Louisiana Pavilion wins International Innovation Award (earlier story on ArchiDE)
The green Pavilion in the Sculpture Park of the Louisiana Museum of Modern Art has been a catalyst for play and energy during the past few months. The pavilion has now been honoured with the JEC Innovation Award 2010 for its design combining sustainability and intelligent materials
The JEC Innovation Award is the largest international award for the composite design field that encompasses innovative companies in the car and air transport industries. The award places the green pavilion alongside research and development projects from visionary industry giants such as Airbus, Boeing, Daimler Chrysler and Rolls-Royce.
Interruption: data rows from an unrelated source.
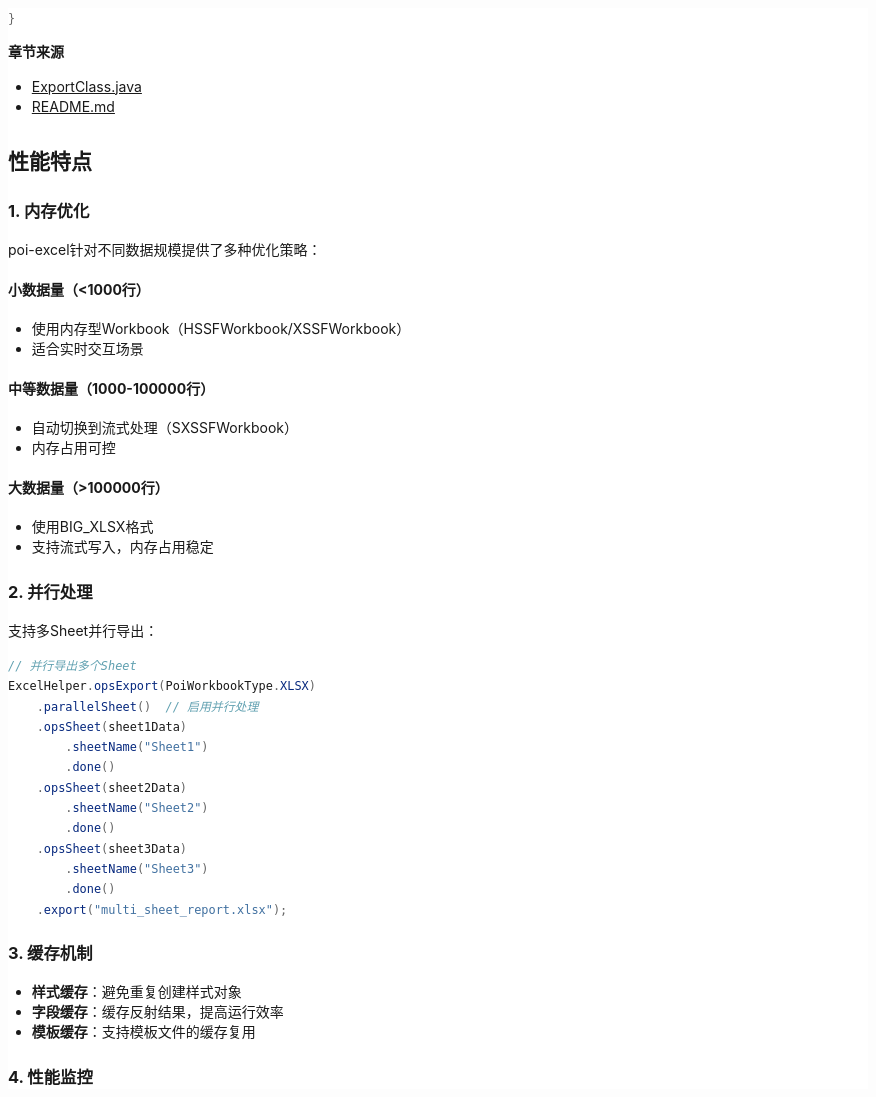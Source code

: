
 ```java
}
```

**章节来源**
- [ExportClass.java](file://src/test/java/excel/export/ExportClass.java#L1-L100)
- [README.md](file://README.md#L40-L50)

## 性能特点

### 1. 内存优化

poi-excel针对不同数据规模提供了多种优化策略：

#### 小数据量（<1000行）
- 使用内存型Workbook（HSSFWorkbook/XSSFWorkbook）
- 适合实时交互场景

#### 中等数据量（1000-100000行）
- 自动切换到流式处理（SXSSFWorkbook）
- 内存占用可控

#### 大数据量（>100000行）
- 使用BIG_XLSX格式
- 支持流式写入，内存占用稳定

### 2. 并行处理

支持多Sheet并行导出：

```java
// 并行导出多个Sheet
ExcelHelper.opsExport(PoiWorkbookType.XLSX)
    .parallelSheet()  // 启用并行处理
    .opsSheet(sheet1Data)
        .sheetName("Sheet1")
        .done()
    .opsSheet(sheet2Data)
        .sheetName("Sheet2")
        .done()
    .opsSheet(sheet3Data)
        .sheetName("Sheet3")
        .done()
    .export("multi_sheet_report.xlsx");
```

### 3. 缓存机制

- **样式缓存**：避免重复创建样式对象
- **字段缓存**：缓存反射结果，提高运行效率
- **模板缓存**：支持模板文件的缓存复用

### 4. 性能监控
– It is amazing that we, as a small Danish studio can play in the same league. The project started as an experiment to test the limits of what was possible to construct out of biological materials. It is because we believe that the future is about new materials that require less energy to develop than aluminum or concrete. Now we hope that this knowledge generated through the project can be used in other applications – and perhaps also other industries, explains Kim Nielsen, Principal of 3XN, whose R&D department GXN has developed the project.
The Pavilion is constructed from biodegradable biological materials such as cork, flax fibres, corn and soy beans. Together they form a bio-composite developed especially for the project. The entire process has been a remarkable learning experience in replacing traditional materials with the biological.
– At StageOne we are highly experienced at working with complex shapes and unusual materials. In this instance we worked with biologically derived materials in a structural application, which was new for us. The project was made even more challenging by a demanding deadline and a tight budget, explains Edwin Stokes, FRP Development Director at StageOne Freeform Composites, who produced the Pavilion.
A number of high technology elements are integrated into the Pavilion, which results in the sculpture having an interaction with its environment. Phase changing materials regulate the temperature, so the pavilion is warm to sit on when it is cold and feels cool on a warm summer day. The exterior skin is self-cleaning and also has a photocatalytic effect of cleaning the surrounding air. The most important interaction is the immediate one with users, as the pavilion can be touched and walked on unlike most of the other sculptures in the garden at the Louisiana Museum of Modern Art.
– It’s fascinating to think that people’s activity can generate energy simply by integrating specific materials, just as we can see here where ‘children at play’ create the energy required to run the integrated LED lights, explains Development Director Bente Andersen from COWI. She further says, the Pavilion has given us the opportunity to demonstrate, how sustainable and intelligent materials can be used in buildings.
The Pavilion was created for the Louisiana Museum of Modern Art’s primary exhibition leading up to the UN Climate Conference in December, ’Green Architecture for the Future’. In just four months, the idea, design and materials came together. This intense process required an integrated co-operation between the projects three main partners – 3XN, COWI and StageOne along with more than 20 other innovative companies.